These are just very simple visualizations of word frequencies. First the unfiltered but transformed corpus.

In [None]:
## Simple visualization
wordcloud(corp, max.words = 100, random.order = FALSE,
          colors = brewer.pal(8, "Dark2"))

Next the term-frequency filtered document-term matrix. Obviously this is very similar to the plot above. 

In [None]:
## Counts from dtms
counts <- sort(colSums(as.matrix(dtms)), decreasing = TRUE)
counts <- data.frame(word = names(counts), freq = counts)
wordcloud(words = counts$word, freq = counts$freq,
          max.words = 100, random.order = FALSE,
          colors = brewer.pal(8, "Dark2"))

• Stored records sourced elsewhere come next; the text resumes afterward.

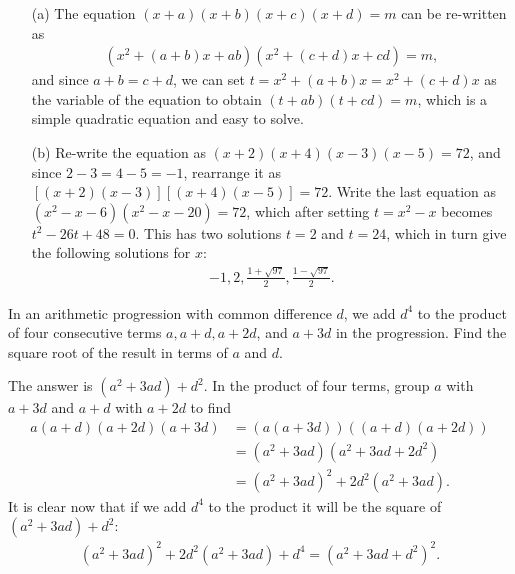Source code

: \documentclass[12pt,a4paper]{memoir}
\theoremstyle{definition}
\begin{document}
\begin{solution}[name=Solution by Parviz Shahriari]
	\begin{itemize}
		\item[(a)] The equation $(x+a)(x+b)(x+c)(x+d)=m$ can be re-written as
		\begin{align*}
			(x^2+(a+b)x+ab)(x^2+(c+d)x+cd)=m,
		\end{align*}
		and since $a+b=c+d$, we can set $t = x^2+(a+b)x = x^2 + (c+d)x$ as the variable of the equation to obtain $(t+ab)(t+cd)=m$, which is a simple quadratic equation and easy to solve.
		\item[(b)] Re-write the equation as $(x+2)(x+4)(x-3)(x-5)=72$, and since $2-3=4-5=-1$, rearrange it as $\left[(x+2)(x-3)\right] \left[(x+4)(x-5)\right]=72$. Write the last equation as $(x^2-x-6)(x^2-x-20)=72$, which after setting $t=x^2-x$ becomes $t^2-26t+48=0$. This has two solutions $t=2$ and $t=24$, which in turn give the following solutions for $x$:
		\begin{align*}
			-1, 2, \frac{1+\sqrt{97}}{2}, \frac{1-\sqrt{97}}{2}.
		\end{align*}
	\end{itemize}
\end{solution}


\begin{tcolorbox}
	\begin{question}
		In an arithmetic progression with common difference $d$, we add $d^4$ to the product of four consecutive terms $a,a+d,a+2d$, and $a+3d$ in the progression. Find the square root of the result in terms of $a$ and $d$.
	\end{question}
\end{tcolorbox}

\begin{solution}[name=Solution by Parviz Shahriari]
	The answer is $\left(a^2 + 3ad\right)+d^2$. In the product of four terms, group $a$ with $a+3d$ and $a+d$ with $a+2d$ to find
	\begin{align*}
		a(a+d)(a+2d)(a+3d) &= \left(a(a+3d)\right) \left((a+d)(a+2d)\right)\\
		&= \left(a^2 + 3ad\right)\left(a^2+3ad+2d^2\right)\\
		&= \left(a^2 + 3ad\right)^2 + 2d^2\left(a^2 + 3ad\right).
	\end{align*}
	It is clear now that if we add $d^4$ to the product it will be the square of $\left(a^2 + 3ad\right)+d^2$:
	\begin{align*}
		\left(a^2 + 3ad\right)^2 + 2d^2\left(a^2 + 3ad\right) + d^4 = \left(a^2 + 3ad+d^2\right)^2.
	\end{align*}
\end{solution}
\end{document}
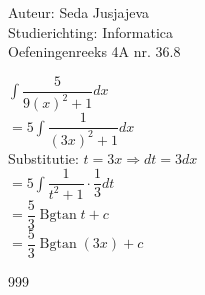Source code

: \documentclass[a4paper]{article}
\newcommand{\integral}{\displaystyle\int}
\begin{document}
\noindent \large Auteur: Seda Jusjajeva\\
\noindent \large Studierichting: Informatica\\
\noindent \large Oefeningenreeks 4A nr. 36.8\\

\medskip

\normalsize

$\integral\dfrac{5}{9(x)^2 + 1}dx$ \\

$= 5\integral \dfrac{1}{(3x)^2 + 1}dx$ \\

Substitutie: $t = 3x \Rightarrow dt = 3dx$ \\

$= 5\integral\dfrac{1}{t^2 + 1}\cdot\dfrac{1}{3}dt$ \\

$= \dfrac{5}{3} \operatorname{Bgtan}{t} + c$ \\

$= \dfrac{5}{3} \operatorname{Bgtan}{(3x)} + c$ \\


\begin{thebibliography}{999}
\end{thebibliography}
\end{document}
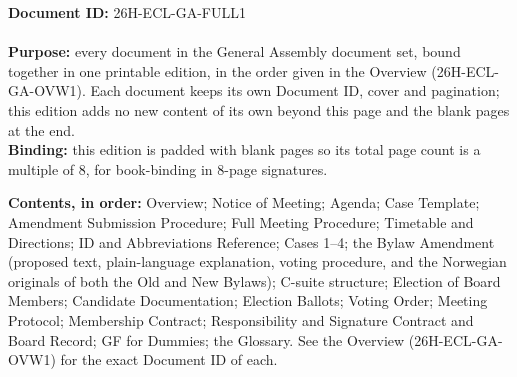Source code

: \documentclass{../../../Common/Latex/Templates/rapport}
\date{\meetingdate, \meetingtime}
\begin{document}
\makecoverpage
\reportmainmatter

\noindent\textbf{Document ID:} 26H-ECL-GA-FULL1\\
\meetingline\\
\textbf{Purpose:} every document in the General Assembly document set, bound together in one printable edition, in the order given in the Overview (26H-ECL-GA-OVW1). Each document keeps its own Document ID, cover and pagination; this edition adds no new content of its own beyond this page and the blank pages at the end.\\
\textbf{Binding:} this edition is padded with blank pages so its total page count is a multiple of 8, for book-binding in 8-page signatures.

\vfill
\textbf{Contents, in order:} Overview; Notice of Meeting; Agenda; Case Template; Amendment Submission Procedure; Full Meeting Procedure; Timetable and Directions; ID and Abbreviations Reference; Cases 1--4; the Bylaw Amendment (proposed text, plain-language explanation, voting procedure, and the Norwegian originals of both the Old and New Bylaws); C-suite structure; Election of Board Members; Candidate Documentation; Election Ballots; Voting Order; Meeting Protocol; Membership Contract; Responsibility and Signature Contract and Board Record; GF for Dummies; the Glossary. See the Overview (26H-ECL-GA-OVW1) for the exact Document ID of each.

\clearpage
\end{document}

However, the frequency plot of the tfidf-filtered document-term matrix looks different. There are a lot more terms that disambiguate professions and investment goods.

In [None]:
## Counts from dtmw
counts <- sort(colSums(as.matrix(dtmw)), decreasing = TRUE)
counts <- data.frame(word = names(counts), freq = counts)
wordcloud(words = counts$word, freq = counts$freq,
          max.words = 100, random.order = FALSE,
          colors = brewer.pal(8, "Dark2"))

## Dictionary methods: Inferring sentiment

We are using a fixed mapping of terms to infer a sentiment score, and then convert it to discrete sentiment categories. Unsuprisingly, most loan descriptions are phrased to convey a positive message. 

In [None]:
## Dictionary method: Sentiment analysis using dictionaries
sentiment <- analyzeSentiment(dtms, language = "english")
sentiment <- convertToDirection(sentiment$SentimentGI)

## Potentially add back to original data for further analysis
## loans$sentiment <- sentiment

## look at sentiment distribution
table(sentiment)

## Unsupervised generative model: Topic model

Next we are going to train an unsupervised topic model on the term-frequency filtered document term matrix. You will find that it is hard to find distinct topics, both due to the term filtering, and the fact that most loans are handed out by partner organizations who use a standard questionnaire to get basic information which is then translated to an english description. 

In [None]:
## Unsupervised method: Topic model
lda <- LDA(dtms, k = 5, control = list(seed = 100))
## lda <- LDA(dtmw, k = 5, control = list(seed = 100))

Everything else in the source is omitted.